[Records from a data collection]
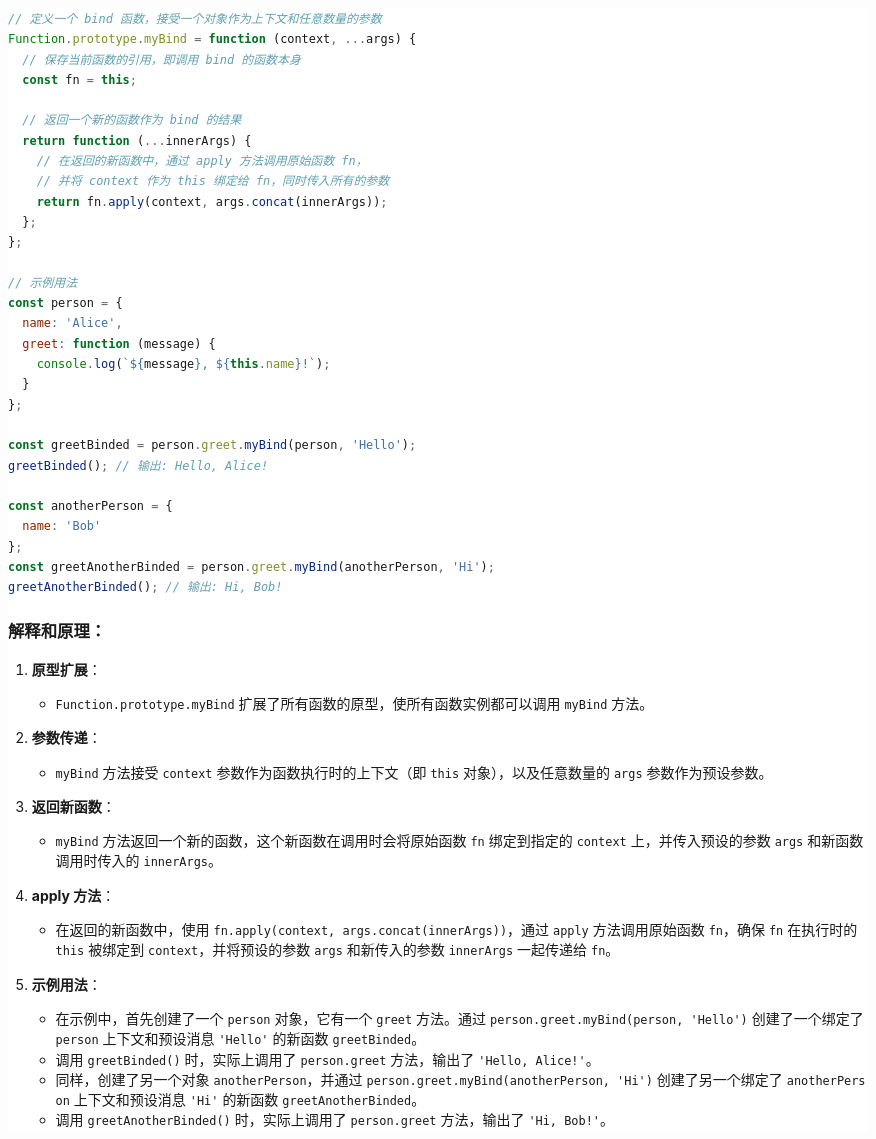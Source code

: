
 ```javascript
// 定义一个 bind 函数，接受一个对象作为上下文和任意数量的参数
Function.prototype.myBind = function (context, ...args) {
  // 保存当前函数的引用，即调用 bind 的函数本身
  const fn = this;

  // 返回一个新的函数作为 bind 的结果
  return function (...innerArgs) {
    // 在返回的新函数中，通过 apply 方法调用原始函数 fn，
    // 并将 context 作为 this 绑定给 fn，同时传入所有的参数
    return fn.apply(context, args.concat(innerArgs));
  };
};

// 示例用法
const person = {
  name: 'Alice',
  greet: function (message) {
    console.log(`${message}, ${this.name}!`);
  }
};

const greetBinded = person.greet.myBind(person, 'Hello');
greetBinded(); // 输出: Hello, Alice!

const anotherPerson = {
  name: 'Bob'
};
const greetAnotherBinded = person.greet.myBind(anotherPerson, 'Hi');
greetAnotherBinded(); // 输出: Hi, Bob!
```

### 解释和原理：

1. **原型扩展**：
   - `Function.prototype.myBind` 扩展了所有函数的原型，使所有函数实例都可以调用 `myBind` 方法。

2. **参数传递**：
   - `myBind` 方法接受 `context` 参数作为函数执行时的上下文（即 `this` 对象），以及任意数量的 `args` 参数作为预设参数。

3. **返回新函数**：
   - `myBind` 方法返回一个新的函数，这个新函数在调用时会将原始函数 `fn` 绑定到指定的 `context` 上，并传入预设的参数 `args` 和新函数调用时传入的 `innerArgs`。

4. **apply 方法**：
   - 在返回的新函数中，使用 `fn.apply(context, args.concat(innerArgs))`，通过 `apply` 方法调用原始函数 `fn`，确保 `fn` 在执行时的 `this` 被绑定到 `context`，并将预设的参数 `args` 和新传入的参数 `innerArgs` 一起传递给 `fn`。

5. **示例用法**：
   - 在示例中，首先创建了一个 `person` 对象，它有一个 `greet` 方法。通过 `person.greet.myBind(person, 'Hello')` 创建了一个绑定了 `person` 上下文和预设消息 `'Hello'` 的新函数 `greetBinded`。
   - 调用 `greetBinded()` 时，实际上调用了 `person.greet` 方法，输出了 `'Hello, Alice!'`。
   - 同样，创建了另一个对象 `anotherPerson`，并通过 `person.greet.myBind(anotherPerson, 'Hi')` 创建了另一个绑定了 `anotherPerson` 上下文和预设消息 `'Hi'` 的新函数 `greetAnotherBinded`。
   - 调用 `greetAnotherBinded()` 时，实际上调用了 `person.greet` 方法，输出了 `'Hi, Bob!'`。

--

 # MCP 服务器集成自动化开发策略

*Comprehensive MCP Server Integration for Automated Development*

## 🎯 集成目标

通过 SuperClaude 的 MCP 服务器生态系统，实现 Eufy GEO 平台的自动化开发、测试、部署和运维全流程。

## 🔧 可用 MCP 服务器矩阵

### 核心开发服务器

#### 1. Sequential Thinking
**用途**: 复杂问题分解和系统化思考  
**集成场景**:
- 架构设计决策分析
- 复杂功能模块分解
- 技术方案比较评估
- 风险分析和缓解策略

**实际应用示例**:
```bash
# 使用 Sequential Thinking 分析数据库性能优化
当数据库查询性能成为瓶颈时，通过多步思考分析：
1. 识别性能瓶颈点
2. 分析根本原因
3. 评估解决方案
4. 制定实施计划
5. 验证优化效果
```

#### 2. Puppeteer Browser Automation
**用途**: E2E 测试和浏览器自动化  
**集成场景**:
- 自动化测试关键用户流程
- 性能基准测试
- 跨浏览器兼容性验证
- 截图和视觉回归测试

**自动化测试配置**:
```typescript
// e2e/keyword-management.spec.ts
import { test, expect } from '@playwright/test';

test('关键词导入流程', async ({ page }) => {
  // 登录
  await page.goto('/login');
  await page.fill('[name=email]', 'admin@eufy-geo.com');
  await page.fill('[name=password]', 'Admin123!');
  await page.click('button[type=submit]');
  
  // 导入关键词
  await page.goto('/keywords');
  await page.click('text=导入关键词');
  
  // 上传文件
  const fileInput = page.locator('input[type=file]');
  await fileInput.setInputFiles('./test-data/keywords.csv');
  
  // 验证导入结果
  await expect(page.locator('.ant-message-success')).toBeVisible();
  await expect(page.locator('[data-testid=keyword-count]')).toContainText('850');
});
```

...

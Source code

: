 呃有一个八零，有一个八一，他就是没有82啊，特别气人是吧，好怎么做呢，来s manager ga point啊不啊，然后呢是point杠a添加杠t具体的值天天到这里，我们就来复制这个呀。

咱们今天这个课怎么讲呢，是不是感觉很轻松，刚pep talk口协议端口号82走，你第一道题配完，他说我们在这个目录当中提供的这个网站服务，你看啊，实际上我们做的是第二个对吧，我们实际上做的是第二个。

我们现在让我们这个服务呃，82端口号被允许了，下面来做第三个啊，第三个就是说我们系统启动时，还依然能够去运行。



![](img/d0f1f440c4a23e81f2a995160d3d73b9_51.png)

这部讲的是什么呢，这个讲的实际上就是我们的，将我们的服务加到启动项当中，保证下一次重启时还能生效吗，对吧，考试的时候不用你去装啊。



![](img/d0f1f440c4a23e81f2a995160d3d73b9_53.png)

TASK GOAL:
Search the records for the string "fileInput", and copy every line that holds it.

RESPONSE FOR THIS EXERCISE:
  const fileInput = page.locator('input[type=file]');
  await fileInput.setInputFiles('./test-data/keywords.csv');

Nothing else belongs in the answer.